Matteo Salvini (9 March 1973-) was First Secretary of Lega Nord from 15 December 2013, succeeding Roberto Maroni. Salvini, a right-wing populist, lurched his party's views to the right during his leadership, earning the scorn of Umberto Bossi and the party's old guard, but leading to the party achieving its greatest electoral successes both in northern Italy and in the rest of the country. He went on to serve as Minister of the Interior from 1 June 2018 (succeeding Marco Minniti) and as Deputy Prime Minister from 1 June 2018 to 29 August 2019 (succeeding Angelino Alfano).
Biography[]
Matteo Salvini was born of Milan, Lombardy, Italy in 1973, and he was involved with communist groups as a youth before changing his orientation to right-wing populism; he saw more leftist values in the European right than in some left-wing parties, including the defense of workers and fighting just battles.
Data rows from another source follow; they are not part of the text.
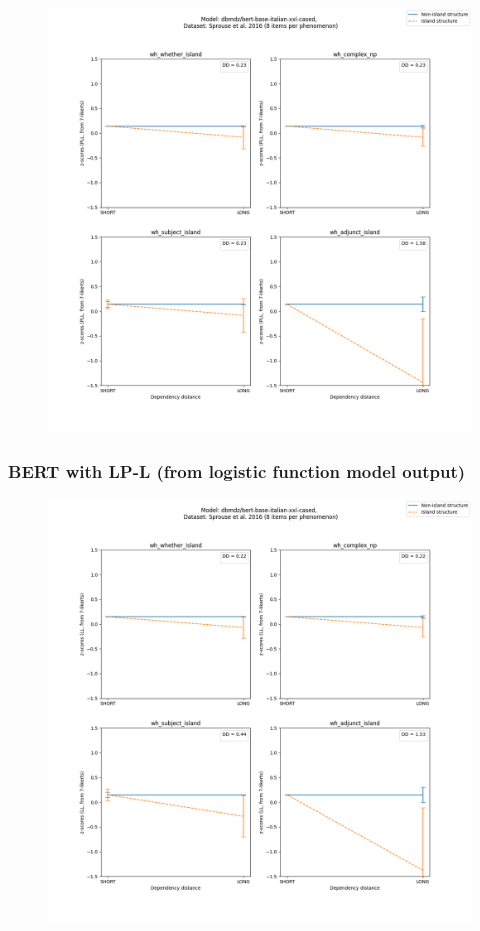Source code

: \begin{figure}[h]
	\centering
	\includegraphics[width=1\textwidth]{images/AppendixA/Sprouse_wh_dbmdz_bert-base-italian-xxl-cased_PLL-zscores-likert-2022-07-11.png} 
\end{figure}

\clearpage
\subsubsection{BERT with LP-L (from logistic function model output)}
\begin{figure}[h]
	\centering
	\includegraphics[width=1\textwidth]{images/AppendixA/Sprouse_wh_dbmdz_bert-base-italian-xxl-cased_LL-zscores-likert-2022-07-11.png} 
\end{figure}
In 1990, he became a member of Lega Nord, and he became its city coordinator for Milan in 1992 and its city secretary in 1997. From 1993 to 2012, he served on the Milan City Council, and he served as an MEP from 2004 to 2006, in the Chamber of Deputies from 2008 to 2009, and as an MEP once more from 2009 to 2018. He became a hard Eurosceptic politician, especially criticizing the euro; he also opposed illegal immigration into Italy and the European Union, opposed the EU's management of asylum seekers, and was one of the leaders of a major populist wave which shook Europe during the 2010s, emphasizing anti-globalization, nativist, and protectionist stances. In 2013, he became First Secretary of his party, and he steered his party's views to the far-right; in 2018, his party became the third-largest party in Italy, and he entered into a coalition government with the Five Star Movement. Salvini and M5S leader Luigi Di Maio both became Deputy Prime Ministers, and Salvini also became Interior Minister. Salvini was a supporter of US president Donald Trump since the 2016 presidential election, and he held similar views and even the same election poster design. In August 2019, however, relations between Salvini and Prime Minister Giuseppe Conte deteriorated due to disagreements over the construction of a high-speed rail line. On 9 August, Salvini called for a vote of no-confidence against Conte, who resigned in protest on 20 August, calling Conte an "opportunist". However, on 29 August, Conte was invited to form a new government from an M5S-Democratic Party of Italy coalition.